Travel to Valparasio, Vina del Mar and Isla del Negra, Chile

I sat at the hostel computers while Sarah had her ¨leaving Santiago shower.¨ The eccentric owner gruffly asked me if my name was Andrew Dobson. I said yes and he went into this incredibly awkward conversation about how he had seen that I marked him on in the 60% range and asked ¨what’s so bad about my hostel.¨ He did this in front of about six other people who were on the computers as well, I was dumbstruck. I scurried upstairs and told Sarah we had to get out of the hostel pronto as I did not want to have to have another run in with the owner. I sat outside with our bags, staring at the passing taxis as she checked us out. The taxi ended up taking us to the wrong bus station so we had to walk along a busy polluted main street while asking about five or six more people where the right bus station was (we never got the same answer from anyone). We finally arrived at the correct bus station after passing hoards of street vendors selling cheap men’s bikini underwear and dirty socks.

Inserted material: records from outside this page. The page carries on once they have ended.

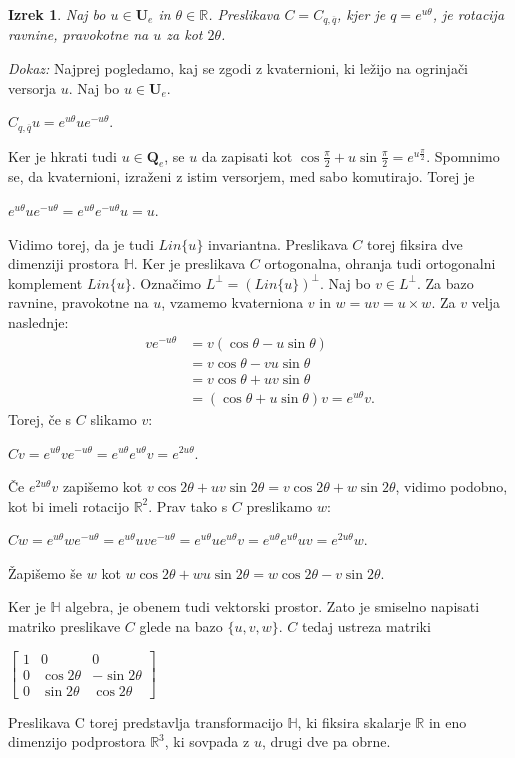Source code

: \documentclass[a4paper,12pt]{article}
\def\R{\mathbb{R}} %
\def\H{\mathbb{H}} %
\def\Qe{\textbf{Q}_{e}} %
\def\Ue{\textbf{U}_{e}} %
\newcommand{\conj}[1]{\overline{#1}}
\newtheorem{izrek}{Izrek}
\begin{document}
\begin{izrek}
Naj bo $u \in \Ue$ in $\theta \in \R$. Preslikava $C = C_{q, \conj{q}}$, kjer je $q = e^{u\theta}$, je rotacija ravnine, 
pravokotne na $u$ za kot $2\theta$.
\end{izrek}
\break
\noindent
{\em Dokaz:\/} Najprej pogledamo, kaj se zgodi z kvaternioni, ki ležijo na ogrinjači versorja $u$.
Naj bo $u \in \Ue$.
\begin{center}
   $C_{q,\conj{q}}u = e^{u\theta} u e^{-u\theta}$.
\end{center}
Ker je hkrati tudi $u \in \Qe$, se $u$ da zapisati kot $\cos\frac{\pi}{2} + u\sin\frac{\pi}{2} = e^{u\frac{\pi}{2}}$.
Spomnimo se, da kvaternioni, izraženi z istim versorjem, med sabo komutirajo. Torej je
\begin{center}
   $e^{u\theta} u e^{-u\theta} = e^{u\theta}e^{-u\theta}u = u$.
\end{center}
Vidimo torej, da je tudi $Lin\{u\}$ invariantna. Preslikava $C$ torej fiksira dve dimenziji prostora $\H$.
Ker je preslikava $C$ ortogonalna, ohranja tudi ortogonalni komplement $Lin\{u\}$.
Označimo $L^{\bot} = (Lin\{u\})^{\bot}$. Naj bo $v \in L^{\bot}$. Za bazo ravnine, pravokotne na $u$, vzamemo kvaterniona $v$ in $w = uv = u \times w$.
Za $v$ velja naslednje:
\begin{align*}
   v e^{-u\theta} & = v(\cos\theta -u\sin\theta) \\
   & = v\cos\theta -vu \sin\theta \\
   & = v\cos\theta + uv\sin\theta \\
   & = (\cos\theta +u\sin\theta)v = e^{u\theta}v.
\end{align*}
Torej, če s $C$ slikamo $v$:
\begin{center}
   $Cv = e^{u\theta}v e^{-u\theta} = e^{u\theta}e^{u\theta}v = e^{2u\theta}$.
\end{center}
Če $e^{2u\theta}v$ zapišemo kot $v\cos2\theta + uv\sin2\theta = v\cos2\theta + w\sin2\theta$, vidimo podobno, kot bi imeli rotacijo $\R^2$. Prav tako s $C$ preslikamo $w$:
\begin{center}
   $Cw = e^{u\theta}w e^{-u\theta} = e^{u\theta}uve^{-u\theta} = e^{u\theta}ue^{u\theta}v = e^{u\theta}e^{u\theta}uv = e^{2u\theta}w$.
\end{center}
Žapišemo še $w$ kot $w\cos2\theta + wu\sin2\theta = w\cos2\theta - v\sin2\theta$.

Ker je $\H$ algebra, je obenem tudi vektorski prostor. Zato je smiselno napisati matriko preslikave $C$ glede na bazo $\{u, v, w\}$.
$C$ tedaj ustreza matriki
\begin{center}
   $
   \begin{bmatrix}
      1 & 0 & 0 \\
      0 & \cos2\theta & -\sin2\theta \\
      0 & \sin2\theta & \cos2\theta
   \end{bmatrix}
   $
\end{center}
Preslikava C torej predstavlja transformacijo $\H$, ki fiksira skalarje $\R$ in eno dimenzijo podprostora $\R^3$, ki sovpada z $u$, drugi dve pa obrne.
\end{document}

The bus was luxurious (as we had heard) and took just over an hour to drive through beautiful ¨cavalcade of colour¨ red, orange and brown autumn vineyards. The bus stopped at two toll highway stops and I saw several locals trying to sell chocolate covered nuts and dried out baked goods to commuters. We arrived in Valparaiso passing down the main street host to a huge covered market selling everything from leather boots, produce stands and clothing stacked a mile high. We arrived at YoYo hostel with great delight after realizing our 6 bed dorm room (which technically makes it a private for the two of us).

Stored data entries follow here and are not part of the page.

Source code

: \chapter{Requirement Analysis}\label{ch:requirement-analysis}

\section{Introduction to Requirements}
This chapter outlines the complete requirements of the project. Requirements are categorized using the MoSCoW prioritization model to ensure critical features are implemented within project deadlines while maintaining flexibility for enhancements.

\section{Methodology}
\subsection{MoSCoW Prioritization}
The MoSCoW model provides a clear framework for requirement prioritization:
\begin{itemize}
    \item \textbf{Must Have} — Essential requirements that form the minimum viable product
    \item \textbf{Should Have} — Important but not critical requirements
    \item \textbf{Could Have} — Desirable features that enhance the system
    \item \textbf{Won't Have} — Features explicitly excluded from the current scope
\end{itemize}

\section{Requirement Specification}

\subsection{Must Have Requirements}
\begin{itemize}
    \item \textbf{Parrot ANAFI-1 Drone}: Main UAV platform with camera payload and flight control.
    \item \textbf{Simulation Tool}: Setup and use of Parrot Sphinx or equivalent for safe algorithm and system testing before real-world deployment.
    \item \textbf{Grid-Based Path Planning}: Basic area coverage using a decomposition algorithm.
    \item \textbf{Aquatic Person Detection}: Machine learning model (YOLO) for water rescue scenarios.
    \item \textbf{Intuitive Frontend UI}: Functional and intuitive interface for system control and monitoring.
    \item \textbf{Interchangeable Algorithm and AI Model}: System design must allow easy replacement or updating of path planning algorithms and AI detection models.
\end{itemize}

We walked down Condell Ave to a small side street where a fantastical local bar called J Cruz Casino Social. We entered the bar and sat down amongst a packed interior full of chatty locals. The decor is tacky at best but I wouldn´t have it any other way. Millions of little tacky antique trinkets all the ceiling and walls. The bar specializes in Chorrillanas which is a huge plate of french fries topped with scrambled eggs, fried onions and grilled beef steak. I gobbled that down with an Escudo beer while listening to the live guitarist who sang an emotionally filled ballad about lost love while holding his instrument right against his ear. Local couples, once again, were smooching each other with great passion. We sat right beside a huge antique record player and a giant dog sculpture. Our lunch got a bit awkward when a man dressed up as Santa Clause (wearing a bright indigo tracksuit) came up to us and showed us his little photo album filled with pictures of tourists sitting at the restaurant. I assumed he was the owner and had some sort of crazed obsession with foreigners. We told him he was more than welcome to take a picture of us. Twenty minutes later we laughed hysterically when he came by and dropped the picture of us on the table and asked for 1000 pesos! Apparently he is a photographer extraordinaire and has a photo printer in the back of the restaurant, hilarious. Sarah commented, ¨Isn´t Santa supposed to bring presents, not take your money?¨

We walked up the street to the entrance of Museo a Cielo Abierto, a mural museum located on the hill tops overlooking the city. We hiked up and down the cliff top streets stopping to take in the breathtaking views overlooking the cities harbor. These little hill top streets were full of terrifying wild dogs and Sarah successfully stepped in shit. The streets were lined with doggy dung, a nice little touch to the outdoor museum experience. During our walk we could hear the distant sounds of the parade and festival down below. Marching bands strutted down the streets in celebration of mother’s day. We walked farther east to the cities famous 15th century Iglesia Matriz cathedral where an adorable dog man sits on the churches steps with his many little ¨dog beds.¨ On our walk back to the hostel we passed by the huge military building which overlooks the giant towering Monumento a los Heroes de Iquique which commemorates Chile´s win in the war against Peru.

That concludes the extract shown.